Dataset entries
==================================================
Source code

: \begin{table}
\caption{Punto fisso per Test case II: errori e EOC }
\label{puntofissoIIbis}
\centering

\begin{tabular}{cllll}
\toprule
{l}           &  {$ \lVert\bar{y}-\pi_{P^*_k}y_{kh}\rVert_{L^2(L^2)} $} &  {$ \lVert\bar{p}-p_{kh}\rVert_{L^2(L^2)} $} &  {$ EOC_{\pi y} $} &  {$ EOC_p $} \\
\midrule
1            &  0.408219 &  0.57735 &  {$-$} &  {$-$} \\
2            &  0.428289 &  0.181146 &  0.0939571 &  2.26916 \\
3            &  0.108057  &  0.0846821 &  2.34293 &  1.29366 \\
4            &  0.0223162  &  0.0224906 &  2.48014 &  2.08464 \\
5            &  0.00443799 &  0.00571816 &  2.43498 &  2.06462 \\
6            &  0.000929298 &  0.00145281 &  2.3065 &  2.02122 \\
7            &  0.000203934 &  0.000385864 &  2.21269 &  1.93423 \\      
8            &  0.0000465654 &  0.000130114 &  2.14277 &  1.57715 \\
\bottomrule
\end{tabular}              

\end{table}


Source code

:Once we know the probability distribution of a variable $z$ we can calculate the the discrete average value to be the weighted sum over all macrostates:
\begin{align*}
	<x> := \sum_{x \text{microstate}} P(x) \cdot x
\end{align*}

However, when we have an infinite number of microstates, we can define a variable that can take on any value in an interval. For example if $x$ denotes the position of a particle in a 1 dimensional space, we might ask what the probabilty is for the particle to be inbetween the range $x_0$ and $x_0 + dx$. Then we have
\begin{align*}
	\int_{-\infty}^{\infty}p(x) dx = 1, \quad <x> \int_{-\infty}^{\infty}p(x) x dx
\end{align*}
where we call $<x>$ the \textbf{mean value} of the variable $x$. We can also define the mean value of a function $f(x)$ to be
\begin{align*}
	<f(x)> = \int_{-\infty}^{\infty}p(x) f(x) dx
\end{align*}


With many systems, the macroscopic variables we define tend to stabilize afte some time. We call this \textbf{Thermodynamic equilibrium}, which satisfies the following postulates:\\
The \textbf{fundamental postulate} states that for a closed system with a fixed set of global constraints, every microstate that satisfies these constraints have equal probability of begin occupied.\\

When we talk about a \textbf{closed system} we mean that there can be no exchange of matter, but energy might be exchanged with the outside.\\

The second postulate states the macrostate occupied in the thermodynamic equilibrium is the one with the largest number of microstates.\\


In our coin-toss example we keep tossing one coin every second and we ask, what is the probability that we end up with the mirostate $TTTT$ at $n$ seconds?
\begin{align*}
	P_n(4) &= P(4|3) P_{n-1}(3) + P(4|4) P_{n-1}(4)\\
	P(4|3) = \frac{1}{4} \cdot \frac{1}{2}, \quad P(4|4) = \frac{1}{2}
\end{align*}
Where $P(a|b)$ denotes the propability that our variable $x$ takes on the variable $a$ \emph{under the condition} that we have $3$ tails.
==================================================
[Assigned task] All of the data above should be output exactly.

[Solved problem]
Source code

: \begin{table}
\caption{Punto fisso per Test case II: errori e EOC }
\label{puntofissoIIbis}
\centering

\begin{tabular}{cllll}
\toprule
{l}           &  {$ \lVert\bar{y}-\pi_{P^*_k}y_{kh}\rVert_{L^2(L^2)} $} &  {$ \lVert\bar{p}-p_{kh}\rVert_{L^2(L^2)} $} &  {$ EOC_{\pi y} $} &  {$ EOC_p $} \\
\midrule
1            &  0.408219 &  0.57735 &  {$-$} &  {$-$} \\
2            &  0.428289 &  0.181146 &  0.0939571 &  2.26916 \\
3            &  0.108057  &  0.0846821 &  2.34293 &  1.29366 \\
4            &  0.0223162  &  0.0224906 &  2.48014 &  2.08464 \\
5            &  0.00443799 &  0.00571816 &  2.43498 &  2.06462 \\
6            &  0.000929298 &  0.00145281 &  2.3065 &  2.02122 \\
7            &  0.000203934 &  0.000385864 &  2.21269 &  1.93423 \\      
8            &  0.0000465654 &  0.000130114 &  2.14277 &  1.57715 \\
\bottomrule
\end{tabular}              

\end{table}


Source code

:Once we know the probability distribution of a variable $z$ we can calculate the the discrete average value to be the weighted sum over all macrostates:
\begin{align*}
	<x> := \sum_{x \text{microstate}} P(x) \cdot x
\end{align*}

However, when we have an infinite number of microstates, we can define a variable that can take on any value in an interval. For example if $x$ denotes the position of a particle in a 1 dimensional space, we might ask what the probabilty is for the particle to be inbetween the range $x_0$ and $x_0 + dx$. Then we have
\begin{align*}
	\int_{-\infty}^{\infty}p(x) dx = 1, \quad <x> \int_{-\infty}^{\infty}p(x) x dx
\end{align*}
where we call $<x>$ the \textbf{mean value} of the variable $x$. We can also define the mean value of a function $f(x)$ to be
\begin{align*}
	<f(x)> = \int_{-\infty}^{\infty}p(x) f(x) dx
\end{align*}


With many systems, the macroscopic variables we define tend to stabilize afte some time. We call this \textbf{Thermodynamic equilibrium}, which satisfies the following postulates:\\
The \textbf{fundamental postulate} states that for a closed system with a fixed set of global constraints, every microstate that satisfies these constraints have equal probability of begin occupied.\\

When we talk about a \textbf{closed system} we mean that there can be no exchange of matter, but energy might be exchanged with the outside.\\

The second postulate states the macrostate occupied in the thermodynamic equilibrium is the one with the largest number of microstates.\\


In our coin-toss example we keep tossing one coin every second and we ask, what is the probability that we end up with the mirostate $TTTT$ at $n$ seconds?
\begin{align*}
	P_n(4) &= P(4|3) P_{n-1}(3) + P(4|4) P_{n-1}(4)\\
	P(4|3) = \frac{1}{4} \cdot \frac{1}{2}, \quad P(4|4) = \frac{1}{2}
\end{align*}
Where $P(a|b)$ denotes the propability that our variable $x$ takes on the variable $a$ \emph{under the condition} that we have $3$ tails.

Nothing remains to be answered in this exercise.